JULES CÉSAR

16/01/2012 19:58

 

L’ASCENDANCE

Homme d’Etat et général romain. Jules César, en latin Caius Julius Caesar. L’archétype du conquérant, du dictateur et de tout prétendant à l’empire - son nom a donné kaiser et tsar -, César devint, dès le lendemain de son assassinat, un triple mythe : politique, moral et littéraire.

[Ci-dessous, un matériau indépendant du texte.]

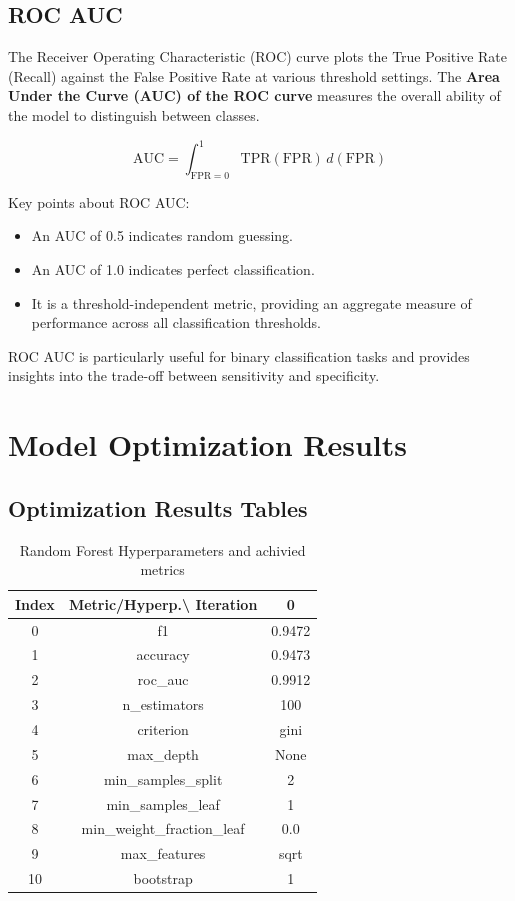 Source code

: \documentclass{article}%
\begin{document}
%
\subsection{ROC AUC}%
\label{subsec:ROCAUC}%

                The Receiver Operating Characteristic (ROC) curve plots the True Positive Rate (Recall) against the False Positive Rate at various threshold settings. 
                The \textbf{Area Under the Curve (AUC) of the ROC curve} measures the overall ability of the model to distinguish between classes. 

                \[
                \text{AUC} = \int_{\text{FPR}=0}^{1} \text{TPR}(\text{FPR}) \, d(\text{FPR})
                \]

                Key points about ROC AUC:
                \begin{itemize}
                    \item An AUC of 0.5 indicates random guessing.
                    \item An AUC of 1.0 indicates perfect classification.
                    \item It is a threshold-independent metric, providing an aggregate measure of performance across all classification thresholds.
                \end{itemize}

                ROC AUC is particularly useful for binary classification tasks and provides insights into the trade-off between sensitivity and specificity.
                

%
\newpage%
\section{Model Optimization Results}%
\label{sec:ModelOptimizationResults}%
\subsection{Optimization Results Tables}%
\label{subsec:OptimizationResultsTables}%


\begin{table}[h!]%
\caption{Random Forest Hyperparameters and achivied metrics}%
\vspace{0.2cm}%
\centering%
\begin{tabular}{|c||c||c|}%
\hline%
Index&Metric/Hyperp.\textbackslash{} Iteration&0\\%
\hline%
0&f1&0.9472\\%
1&accuracy&0.9473\\%
2&roc\_auc&0.9912\\%
3&n\_estimators&100\\%
4&criterion&gini\\%
5&max\_depth&None\\%
6&min\_samples\_split&2\\%
7&min\_samples\_leaf&1\\%
8&min\_weight\_fraction\_leaf&0.0\\%
9&max\_features&sqrt\\%
10&bootstrap&1\\%
\hline%
\end{tabular}%
\end{table}
\end{document}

Caius Julius Caesar est issu d’une famille patricienne qui prétend descendre d’Enée, le fils de Vénus et le fondateur indirect de Rome : une telle affirmation n’a impressionné que les plus crédules de ses contemporains. Son grand-père a eu une fille et deux fils : Julia, qui épousa Marius, le vainqueur de Jugurtha, des Cimbres et des Teutons, consul à sept reprises ; l’aîné, le père de Jules César, qui mourut peu après l’exercice de la préture (vers 86-85 ?), alors que son unique fils n’avait que seize ans, et Sextus, le cadet, qui devint consul en 91.

 

L’ASCENSION POLITIQUE

Rome est déchirée entre la faction des partisans de Marius, qui contrôle tout l’Occident romain, et celle de Sylla, qui guerroie en mer Egée contre le roi du Pont, Mithridate Eupator, et ses alliés.

 

L’ENGAGEMENT « MARIANISTE »

Marius mort, c’est Cinna qui lui succède. Consul de 87 à 84, il donne sa fille Cornelia en mariage à Jules César, promu au sacerdoce très honorifique de flamine de Jupiter . Mais le retour de Sylla et l’établissement de la dictature obligent Jules César à s’exiler. Parce qu’il refuse de répudier sa femme, Jules César perd sa prêtrise, la dot de Cornelia et la plus grande partie de ses héritages. De ce premier engagement politique, il conserve la fidélité au souvenir de Marius et trouve un modèle en Sylla, qui avait marché deux fois sur Rome à la tête de son armée, s’était fait nommer dictateur et avait réformé la république. César part faire ses premières armes en Asie et, lors de la prise de Mytilène, est décoré pour sa bravoure. Après la mort de Sylla, il revient à Rome, en 73, où le collège des pontifes l’a coopté en remplacement d’un cousin décédé. Sa carrière politique se déroule normalement jusqu’en 63 : malgré ses opinions « marianistes », qui le rangent dans le parti populaire, il est successivement élu tribun militaire, questeur, édile et préteur. Il se fait aimer de la plèbe en organisant des jeux fastueux et en lui donnant des œuvres d’art lors de son édilité, mais aussi en militant pour des mesures d’amnistie, une loi agraire et le rétablissement des pouvoirs des tribuns de la plèbe diminués par Sylla.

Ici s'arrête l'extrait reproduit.